SUPPLIED ENTRIES »
***

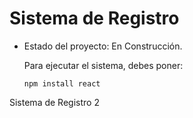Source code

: <h1>Sistema de Registro </h1>

- Estado del proyecto: En Construcción.

  Para ejecutar el sistema, debes poner:

  ```npm install react```

Sistema de Registro 2
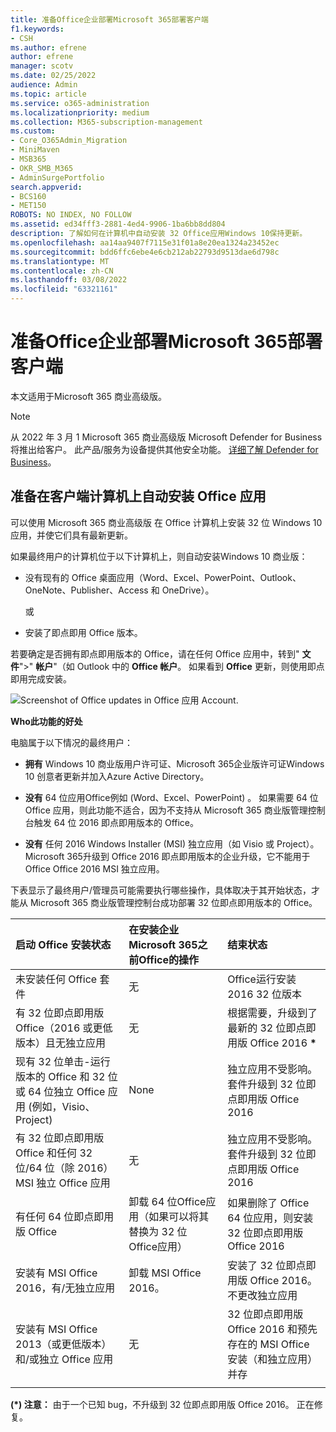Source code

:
 ```yaml
---
title: 准备Office企业部署Microsoft 365部署客户端
f1.keywords:
- CSH
ms.author: efrene
author: efrene
manager: scotv
ms.date: 02/25/2022
audience: Admin
ms.topic: article
ms.service: o365-administration
ms.localizationpriority: medium
ms.collection: M365-subscription-management
ms.custom:
- Core_O365Admin_Migration
- MiniMaven
- MSB365
- OKR_SMB_M365
- AdminSurgePortfolio
search.appverid:
- BCS160
- MET150
ROBOTS: NO INDEX, NO FOLLOW
ms.assetid: ed34fff3-2881-4ed4-9906-1ba6bb8dd804
description: 了解如何在计算机中自动安装 32 Office应用Windows 10保持更新。
ms.openlocfilehash: aa14aa9407f7115e31f01a8e20ea1324a23452ec
ms.sourcegitcommit: bdd6ffc6ebe4e6cb212ab22793d9513dae6d798c
ms.translationtype: MT
ms.contentlocale: zh-CN
ms.lasthandoff: 03/08/2022
ms.locfileid: "63321161"
---
```

# <a name="prepare-for-office-client-deployment-by-microsoft-365-for-business"></a>准备Office企业部署Microsoft 365部署客户端

本文适用于Microsoft 365 商业高级版。

> [!NOTE]
> 从 2022 年 3 月 1 Microsoft 365 商业高级版 Microsoft Defender for Business 将推出给客户。 此产品/服务为设备提供其他安全功能。 [详细了解 Defender for Business](../../security/defender-business/mdb-overview.md)。

## <a name="prepare-to-automatically-install-office-apps-to-client-computers"></a>准备在客户端计算机上自动安装 Office 应用

可以使用 Microsoft 365 商业高级版 在 Office 计算机上安装 32 位 Windows 10 应用，并使它们具有最新更新。
  
如果最终用户的计算机位于以下计算机上，则自动安装Windows 10 商业版：
  
- 没有现有的 Office 桌面应用（Word、Excel、PowerPoint、Outlook、OneNote、Publisher、Access 和 OneDrive）。
    
    或
    
- 安装了即点即用 Office 版本。
    
若要确定是否拥有即点即用版本的 Office，请在任何 Office 应用中，转到" **文件**"\>" **帐户**"（如 Outlook 中的 **Office 帐户**。 如果看到 **Office** 更新，则使用即点即用完成安装。 
  
![Screenshot of Office updates in Office 应用 Account.](../../media/e3439380-fa43-4ed6-ae5d-64851c297df5.png)
  
 **Who此功能的好处**
  
电脑属于以下情况的最终用户：
  
- **拥有** Windows 10 商业版用户许可证、Microsoft 365企业版许可证Windows 10 创意者更新并加入Azure Active Directory。 
    
- **没有** 64 位应用Office例如 (Word、Excel、PowerPoint) 。 如果需要 64 位 Office 应用，则此功能不适合，因为不支持从 Microsoft 365 商业版管理控制台触发 64 位 2016 即点即用版本的 Office。 
    
- **没有** 任何 2016 Windows Installer (MSI) 独立应用（如 Visio 或 Project）。 Microsoft 365升级到 Office 2016 即点即用版本的企业升级，它不能用于 Office Office 2016 MSI 独立应用。 
    
下表显示了最终用户/管理员可能需要执行哪些操作，具体取决于其开始状态，才能从 Microsoft 365 商业版管理控制台成功部署 32 位即点即用版本的 Office。<br/>


|启动 Office 安装状态|在安装企业Microsoft 365之前Office的操作|结束状态|
|:-----|:-----|:-----|
|未安装任何 Office 套件  <br/> |无  <br/> |Office运行安装 2016 32 位版本  <br/> |
|有 32 位即点即用版 Office（2016 或更低版本）且无独立应用  <br/> |无  <br/> |根据需要，升级到了最新的 32 位即点即用版 Office 2016 **\*** <br/> |
|现有 32 位单击-运行版本的 Office 和 32 位或 64 位独立 Office 应用 (例如，Visio、Project)   <br/> |None  <br/> |独立应用不受影响。 套件升级到 32 位即点即用版 Office 2016  <br/> |
|有 32 位即点即用版 Office 和任何 32 位/64 位（除 2016）MSI 独立 Office 应用  <br/> |无  <br/> |独立应用不受影响。 套件升级到 32 位即点即用版 Office 2016  <br/> |
|有任何 64 位即点即用版 Office  <br/> |卸载 64 位Office应用（如果可以将其替换为 32 位 Office应用）  <br/> |如果删除了 Office 64 位应用，则安装 32 位即点即用版 Office 2016  <br/> |
|安装有 MSI Office 2016，有/无独立应用  <br/> |卸载 MSI Office 2016。  <br/> |安装了 32 位即点即用版 Office 2016。不更改独立应用  <br/> |
|安装有 MSI Office 2013（或更低版本）和/或独立 Office 应用  <br/> |无  <br/> |32 位即点即用版 Office 2016 和预先存在的 MSI Office 安装（和独立应用）并存  <br/> |
||||
   
 **(\*) 注意：** 由于一个已知 bug，不升级到 32 位即点即用版 Office 2016。 正在修复。 
  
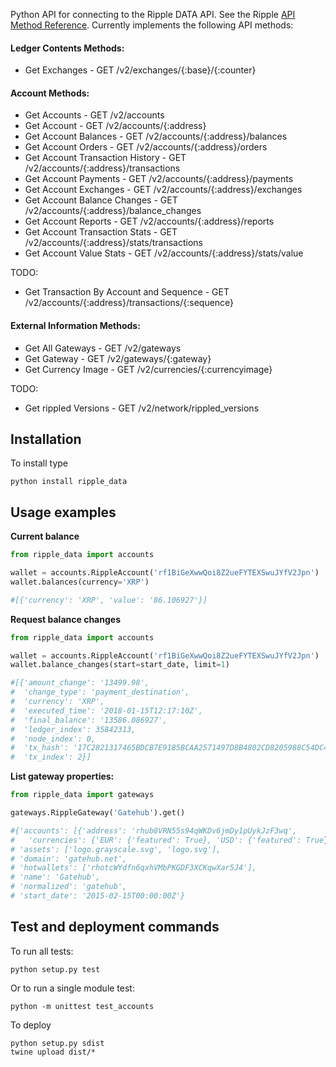 

Python API for connecting to the Ripple DATA API. See the Ripple [API Method Reference](https://ripple.com/build/data-api-v2/). Currently implements the following API methods:

#### Ledger Contents Methods:
- Get Exchanges - GET /v2/exchanges/{:base}/{:counter}

#### Account Methods:
- Get Accounts - GET /v2/accounts
- Get Account - GET /v2/accounts/{:address}
- Get Account Balances - GET /v2/accounts/{:address}/balances
- Get Account Orders - GET /v2/accounts/{:address}/orders
- Get Account Transaction History - GET /v2/accounts/{:address}/transactions
- Get Account Payments - GET /v2/accounts/{:address}/payments
- Get Account Exchanges - GET /v2/accounts/{:address}/exchanges
- Get Account Balance Changes - GET /v2/accounts/{:address}/balance_changes
- Get Account Reports - GET /v2/accounts/{:address}/reports
- Get Account Transaction Stats - GET /v2/accounts/{:address}/stats/transactions
- Get Account Value Stats - GET /v2/accounts/{:address}/stats/value

TODO:
- Get Transaction By Account and Sequence - GET /v2/accounts/{:address}/transactions/{:sequence}

#### External Information Methods:
- Get All Gateways - GET /v2/gateways
- Get Gateway - GET /v2/gateways/{:gateway}
- Get Currency Image - GET /v2/currencies/{:currencyimage}

TODO:
- Get rippled Versions - GET /v2/network/rippled_versions


## Installation
To install type
```
python install ripple_data
```

## Usage examples

**Current balance**

```python
from ripple_data import accounts

wallet = accounts.RippleAccount('rf1BiGeXwwQoi8Z2ueFYTEXSwuJYfV2Jpn')
wallet.balances(currency='XRP')

#[{'currency': 'XRP', 'value': '86.106927'}]
```

**Request balance changes**

```python
from ripple_data import accounts

wallet = accounts.RippleAccount('rf1BiGeXwwQoi8Z2ueFYTEXSwuJYfV2Jpn')
wallet.balance_changes(start=start_date, limit=1)

#[{'amount_change': '13499.98',
#  'change_type': 'payment_destination',
#  'currency': 'XRP',
#  'executed_time': '2018-01-15T12:17:10Z',
#  'final_balance': '13586.086927',
#  'ledger_index': 35842313,
#  'node_index': 0,
#  'tx_hash': '17C2821317465BDCB7E9185BCAA2571497D8B4802CD8205988C54DC4A9AEAB7A',
#  'tx_index': 2}]
```

**List gateway properties:**
```python
from ripple_data import gateways

gateways.RippleGateway('Gatehub').get()

#{'accounts': [{'address': 'rhub8VRN55s94qWKDv6jmDy1pUykJzF3wq',
#   'currencies': {'EUR': {'featured': True}, 'USD': {'featured': True}}}],
# 'assets': ['logo.grayscale.svg', 'logo.svg'],
# 'domain': 'gatehub.net',
# 'hotwallets': ['rhotcWYdfn6qxhVMbPKGDF3XCKqwXar5J4'],
# 'name': 'Gatehub',
# 'normalized': 'gatehub',
# 'start_date': '2015-02-15T00:00:00Z'}
```

## Test and deployment commands

To run all tests:
```
python setup.py test
```

Or to run a single module test:
```
python -m unittest test_accounts
```

To deploy
```
python setup.py sdist
twine upload dist/*
```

***

TASK OBJECTIVE »
Where does the word "prepare" appear in the listing? List each line that holds it.

TASK ANSWER »
# <a name="prepare-for-office-client-deployment-by-microsoft-365-for-business"></a>准备Office企业部署Microsoft 365部署客户端
## <a name="prepare-to-automatically-install-office-apps-to-client-computers"></a>准备在客户端计算机上自动安装 Office 应用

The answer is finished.